Learning vital for the next floods
THE REVIEW into the 2016 floods in north west Tasmania was delivered last month and Tasmania Farmers and Graziers Association President, Wayne Johnston, says it is clear that better early warning systems for impending flood events and better communication is required.
“While communities were able to pull themselves together after events, we need to ensure that they are able to work effectively with all levels of Government so that we don’t have a repeat of last year’s devastating losses,” Mr Johnston said.
“Climate modelling recently undertaken by the CSIRO shows that over the next 15 years we are more likely than not to regularly experience these types of significant rainfall events.
“In other words, flood events are going to be more common than they have been in the past. As a result, as a State we are going to be facing ever-increasing challenges caused by these climatic changes.”
Mr Johnston said questions around whether current infrastructure is adequate enough to cope with these events need to be answered quickly.
“The review and its recommendations have to receive the upmost priority.
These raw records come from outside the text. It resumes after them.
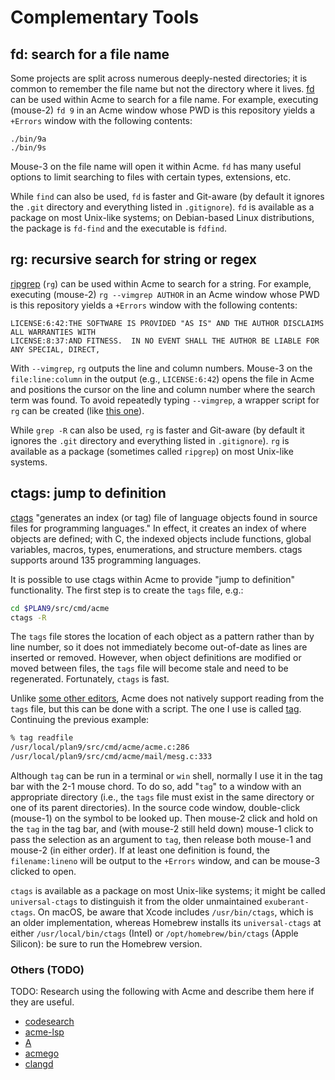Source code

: # Complementary Tools

## fd: search for a file name

Some projects are split across numerous deeply-nested directories; it is common
to remember the file name but not the directory where it lives.  [fd][ghfd]
can be used within Acme to search for a file name.  For example, executing
(mouse-2) `fd 9` in an Acme window whose PWD is this repository yields a
`+Errors` window with the following contents:

[ghfd]: https://github.com/sharkdp/fd

```
./bin/9a
./bin/9s
```

Mouse-3 on the file name will open it within Acme.  `fd` has many useful
options to limit searching to files with certain types, extensions, etc.

While `find` can also be used, `fd` is faster and Git-aware (by default it
ignores the `.git` directory and everything listed in `.gitignore`).  `fd`
is available as a package on most Unix-like systems; on Debian-based Linux
distributions, the package is `fd-find` and the executable is `fdfind`.

## rg: recursive search for string or regex

[ripgrep][ghrg] (`rg`) can be used within Acme to search for a string.
For example, executing (mouse-2) `rg --vimgrep AUTHOR` in an Acme window whose
PWD is this repository yields a `+Errors` window with the following contents:

[ghrg]: https://github.com/BurntSushi/ripgrep

```
LICENSE:6:42:THE SOFTWARE IS PROVIDED "AS IS" AND THE AUTHOR DISCLAIMS ALL WARRANTIES WITH
LICENSE:8:37:AND FITNESS.  IN NO EVENT SHALL THE AUTHOR BE LIABLE FOR ANY SPECIAL, DIRECT,
```

With `--vimgrep`, `rg` outputs the line and column numbers.  Mouse-3 on
the `file:line:column` in the output (e.g., `LICENSE:6:42`) opens
the file in Acme and positions the cursor on the line and column
number where the search term was found.  To avoid repeatedly typing
`--vimgrep`, a wrapper script for `rg` can be created (like [this
one](https://github.com/ixtenu/script/blob/master/s)).

While `grep -R` can also be used, `rg` is faster and Git-aware (by default it
ignores the `.git` directory and everything listed in `.gitignore`).  `rg` is
available as a package (sometimes called `ripgrep`) on most Unix-like systems.

## ctags: jump to definition

[ctags][uctg] "generates an index (or tag) file of language objects found
in source files for programming languages."  In effect, it creates an index
of where objects are defined; with C, the indexed objects include functions,
global variables, macros, types, enumerations, and structure members.  ctags
supports around 135 programming languages.

[uctg]: https://docs.ctags.io/en/latest/

It is possible to use ctags within Acme to provide "jump to definition"
functionality.  The first step is to create the `tags` file, e.g.:

```sh
cd $PLAN9/src/cmd/acme
ctags -R
```

The `tags` file stores the location of each object as a pattern rather than
by line number, so it does not immediately become out-of-date as lines are
inserted or removed.  However, when object definitions are modified or moved
between files, the `tags` file will become stale and need to be regenerated.
Fortunately, `ctags` is fast.

Unlike [some other editors][ctagedt], Acme does not natively support reading
from the `tags` file, but this can be done with a script.  The one I use is
called [tag][tag].  Continuing the previous example:

[ctagedt]: https://en.wikipedia.org/wiki/Ctags#Editors_that_support_ctags
[tag]: https://github.com/ixtenu/script/blob/master/tag

```sh
% tag readfile
/usr/local/plan9/src/cmd/acme/acme.c:286
/usr/local/plan9/src/cmd/acme/mail/mesg.c:333
```

Although `tag` can be run in a terminal or `win` shell, normally I use it
in the tag bar with the 2-1 mouse chord.  To do so, add "`tag`" to a window
with an appropriate directory (i.e., the `tags` file must exist in the same
directory or one of its parent directories).  In the source code window,
double-click (mouse-1) on the symbol to be looked up.  Then mouse-2 click and
hold on the `tag` in the tag bar, and (with mouse-2 still held down) mouse-1
click to pass the selection as an argument to `tag`, then release both mouse-1
and mouse-2 (in either order).  If at least one definition is found, the
`filename:lineno` will be output to the `+Errors` window, and can be mouse-3
clicked to open.

`ctags` is available as a package on most Unix-like systems; it
might be called `universal-ctags` to distinguish it from the older
unmaintained `exuberant-ctags`.  On macOS, be aware that Xcode includes
`/usr/bin/ctags`, which is an older implementation, whereas Homebrew
installs its `universal-ctags` at either `/usr/local/bin/ctags` (Intel) or
`/opt/homebrew/bin/ctags` (Apple Silicon): be sure to run the Homebrew version.

### Others (TODO)

TODO: Research using the following with Acme and describe them here if they
are useful.

- [codesearch](https://github.com/google/codesearch)
- [acme-lsp](https://github.com/fhs/acme-lsp)
- [A](https://github.com/davidrjenni/A)
- [acmego](https://github.com/9fans/go/tree/main/acme/acmego)
- [clangd](https://marc.info/?l=9fans&m=162945705107609&w=2)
We don’t want to be caught short if we face a similar event in the next 12 months.”
Mr Johnston said the TFGA noted a statement in the review that cloud seeding on the day in question had not increased precipitation, and that this had been scientifically verified.
“Taking this at face value, and there is no reason why we wouldn’t, it backs the TFGA’s long-held contention that cloud seeding is of no benefit to the state, and indeed has a negative economic impact on many farmers.
“As a result of this statement the TFGA will be continuing to advocate strongly to the Minister for Energy Matthew Groom, and Hydro that there should be no further cloud seeding operations undertaken in Tasmania.”